Né à La Palma en 1843 et mort à Barcelone en 1909, cet artiste peintre a eu droit aux plus grands honneurs de la République française en recevant la Légion d’honneur. Une distinction d’exception, à une époque où elle est synonyme d’excellence et de mérite et n’est accordée aux étrangers qu’à titre exceptionnel. Originaire de l’île de Santa Cruz de La Palma, Manuel González Méndez commence par exposer en 1875 à Paris et ne cesse d’y produire, recevant même un prix lors de l’Exposition universelle de 1900 se déroulant dans la capitale. Comblé de gloire, il devient membre de l’Académie des beaux-arts et rentre aux Canaries pour y accomplir diverses commandes privées et publiques. Il s’éteint à Barcelone en 1909, sur le chemin le ramenant à Paris.

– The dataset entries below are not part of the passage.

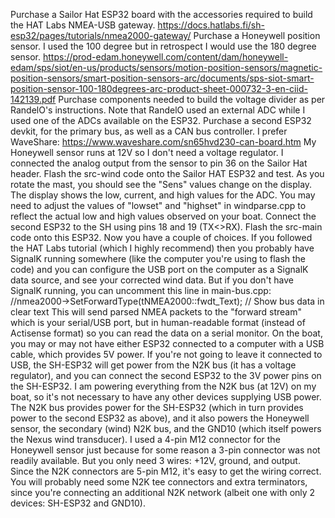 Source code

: Purchase a Sailor Hat ESP32 board with the accessories required to build the HAT Labs NMEA-USB gateway.
https://docs.hatlabs.fi/sh-esp32/pages/tutorials/nmea2000-gateway/
Purchase a Honeywell position sensor. I used the 100 degree but in retrospect I would use the 180 degree sensor.
https://prod-edam.honeywell.com/content/dam/honeywell-edam/sps/siot/en-us/products/sensors/motion-position-sensors/magnetic-position-sensors/smart-position-sensors-arc/documents/sps-siot-smart-position-sensor-100-180degrees-arc-product-sheet-000732-3-en-ciid-142139.pdf
Purchase components needed to build the voltage divider as per RandelO's instructions. Note that RandelO used an external ADC while I used one of the ADCs available on the ESP32.
Purchase a second ESP32 devkit, for the primary bus, as well as a CAN bus controller. I prefer WaveShare: https://www.waveshare.com/sn65hvd230-can-board.htm
My Honeywell sensor runs at 12V so I don't need a voltage regulator. I connected the analog output from the sensor to pin 36 on the Sailor Hat header.
Flash the src-wind code onto the Sailor HAT ESP32 and test. As you rotate the mast, you should see the "Sens" values change on the display. The display shows the low, current, and high values for the ADC. You may need to adjust the values of "lowset" and "highset" in windparse.cpp to reflect the actual low and high values observed on your boat.
Connect the second ESP32 to the SH using pins 18 and 19 (TX<>RX). Flash the src-main code onto this ESP32. Now you have a couple of choices. If you followed the HAT Labs tutorial (which I highly recommend) then you probably have SignalK running somewhere (like the computer you're using to flash the code) and you can configure the USB port on the computer as a SignalK data source, and see your corrected wind data. But if you don't have SignalK running, you can uncomment this line in main-bus.cpp:
  //nmea2000->SetForwardType(tNMEA2000::fwdt_Text); // Show bus data in clear text
This will send parsed NMEA packets to the "forward stream" which is your serial/USB port, but in human-readable format (instead of Actisense format) so you can read the data on a serial monitor.
On the boat, you may or may not have either ESP32 connected to a computer with a USB cable, which provides 5V power. If you're not going to leave it connected to USB, the SH-ESP32 will get power from the N2K bus (it has a voltage regulator), and you can connect the second ESP32 to the 3V power pins on the SH-ESP32.
I am powering everything from the N2K bus (at 12V) on my boat, so it's not necessary to have any other devices supplying USB power. The N2K bus provides power for the SH-ESP32 (which in turn provides power to the second ESP32 as above), and it also powers the Honeywell sensor, the secondary (wind) N2K bus, and the GND10 (which itself powers the Nexus wind transducer).
I used a 4-pin M12 connector for the Honeywell sensor just because for some reason a 3-pin connector was not readily available. But you only need 3 wires: +12V, ground, and output. Since the N2K connectors are 5-pin M12, it's easy to get the wiring correct.
You will probably need some N2K tee connectors and extra terminators, since you're connecting an additional N2K network (albeit one with only 2 devices: SH-ESP32 and GND10). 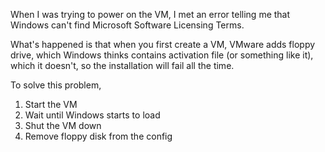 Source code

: When I was trying to power on the VM, I met an error telling me that Windows can't find Microsoft Software Licensing Terms.

What's happened is that when you first create a VM, VMware adds floppy drive, which Windows thinks contains activation file (or something like it), which it doesn't, so the installation will fail all the time.

To solve this problem,

1. Start the VM
2. Wait until Windows starts to load
3. Shut the VM down
4. Remove floppy disk from the config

On peut observer plusieurs de ses peintures au Musée municipal des Beaux-Arts de Santa Cruz ainsi que dans le magnifique Gabinete literario (cabinet littéraire) de Las Palmas de Gran Canaria, où les plafonds du grand salon, ancienne salle de théâtre, ont été décorés par l’artiste. Deux de ses toiles ont récemment été au cœur d’une polémique : La Remise de la princesse et La Fondation de Santa Cruz de Tenerife, qui décorent la salle du Parlement des îles Canaries et représentent l’arrivée des conquistadors italiens en terre guanche, ont été considérées comme le reflet de l’extermination des Guanches par les Castillans. Elles n’ont pas été retirées, car considérées comme faisant partie du patrimoine historique et culturel du pays, mais sont depuis dissimulées pendant les sessions parlementaires.

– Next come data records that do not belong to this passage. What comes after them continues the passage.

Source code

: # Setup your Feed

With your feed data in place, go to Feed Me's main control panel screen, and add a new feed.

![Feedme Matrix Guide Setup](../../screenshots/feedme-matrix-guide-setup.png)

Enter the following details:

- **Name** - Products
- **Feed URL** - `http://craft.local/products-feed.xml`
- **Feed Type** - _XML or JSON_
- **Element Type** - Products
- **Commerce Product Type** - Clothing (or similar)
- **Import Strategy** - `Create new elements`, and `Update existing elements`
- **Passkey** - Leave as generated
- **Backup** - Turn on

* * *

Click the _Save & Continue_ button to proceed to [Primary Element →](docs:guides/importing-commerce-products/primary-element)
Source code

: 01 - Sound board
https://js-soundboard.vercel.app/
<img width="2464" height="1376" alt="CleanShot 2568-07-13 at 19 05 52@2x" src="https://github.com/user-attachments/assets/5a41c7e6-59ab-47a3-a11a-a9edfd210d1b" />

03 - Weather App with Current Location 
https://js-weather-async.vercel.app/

Néstor Martín Fernández de la Torre (1867-1938), figure du symbolisme espagnol

Parmi les premiers grands artistes canariens, Néstor Martín Fernández de la Torre est l’une des figures les plus remarquables. Originaire de Gran Canaria, il part faire ses études à Madrid et voyage à travers l’Europe, apprenant la sculpture et la peinture. Il revient ensuite aux Canaries, où il prend notamment part à la réalisation des fresques du théâtre Pérez Gáldos de Las Palmas et du casino de Santa Cruz de Tenerife. Sa peinture ne dépeint par particulièrement la vie ou les paysages locaux : comme de nombreux peintres de l’époque, il est avant tout influencé par le courant symboliste. Elle est le reflet d’un univers onirique et coloré, peuplé de personnages sensuels, d’animaux marins et de plantes luxuriantes, qui rappellent tout de même certains caractères des îles – dans un style qu’on compare parfois à celui de Klimt.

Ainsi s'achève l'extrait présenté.